- [Action item]: Which lines of the records below contain the word "stop"? Show each one.

- [Exercise data]:
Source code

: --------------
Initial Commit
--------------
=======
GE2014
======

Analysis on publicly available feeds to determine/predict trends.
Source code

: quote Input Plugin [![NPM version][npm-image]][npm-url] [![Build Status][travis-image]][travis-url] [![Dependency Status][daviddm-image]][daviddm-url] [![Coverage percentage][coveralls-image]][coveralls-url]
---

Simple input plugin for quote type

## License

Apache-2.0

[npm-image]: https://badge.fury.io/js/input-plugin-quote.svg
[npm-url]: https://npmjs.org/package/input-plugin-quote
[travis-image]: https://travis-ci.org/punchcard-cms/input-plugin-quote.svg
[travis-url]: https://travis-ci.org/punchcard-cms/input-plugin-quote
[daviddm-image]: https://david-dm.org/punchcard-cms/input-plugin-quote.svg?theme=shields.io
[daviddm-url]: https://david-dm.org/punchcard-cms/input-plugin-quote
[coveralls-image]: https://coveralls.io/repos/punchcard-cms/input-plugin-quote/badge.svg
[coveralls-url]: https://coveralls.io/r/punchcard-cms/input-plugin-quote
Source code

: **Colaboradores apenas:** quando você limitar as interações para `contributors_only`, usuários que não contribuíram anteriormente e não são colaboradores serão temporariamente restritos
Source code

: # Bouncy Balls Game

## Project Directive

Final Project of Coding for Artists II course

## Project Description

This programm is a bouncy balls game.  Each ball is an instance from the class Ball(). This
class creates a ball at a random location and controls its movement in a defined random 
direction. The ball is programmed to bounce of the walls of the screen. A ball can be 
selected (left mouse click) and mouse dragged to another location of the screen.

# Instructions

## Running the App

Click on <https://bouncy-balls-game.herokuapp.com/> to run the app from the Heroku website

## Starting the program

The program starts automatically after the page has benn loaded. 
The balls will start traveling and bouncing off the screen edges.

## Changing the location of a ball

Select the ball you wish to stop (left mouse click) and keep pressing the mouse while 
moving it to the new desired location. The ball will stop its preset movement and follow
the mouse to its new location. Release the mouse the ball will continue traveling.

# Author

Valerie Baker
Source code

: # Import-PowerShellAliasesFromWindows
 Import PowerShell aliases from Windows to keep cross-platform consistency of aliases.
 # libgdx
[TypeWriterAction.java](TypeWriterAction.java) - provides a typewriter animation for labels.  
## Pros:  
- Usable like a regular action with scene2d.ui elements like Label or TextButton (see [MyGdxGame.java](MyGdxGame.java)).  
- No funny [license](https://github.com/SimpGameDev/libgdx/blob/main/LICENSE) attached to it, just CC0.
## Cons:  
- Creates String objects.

- [Task output]:
Select the ball you wish to stop (left mouse click) and keep pressing the mouse while 
moving it to the new desired location. The ball will stop its preset movement and follow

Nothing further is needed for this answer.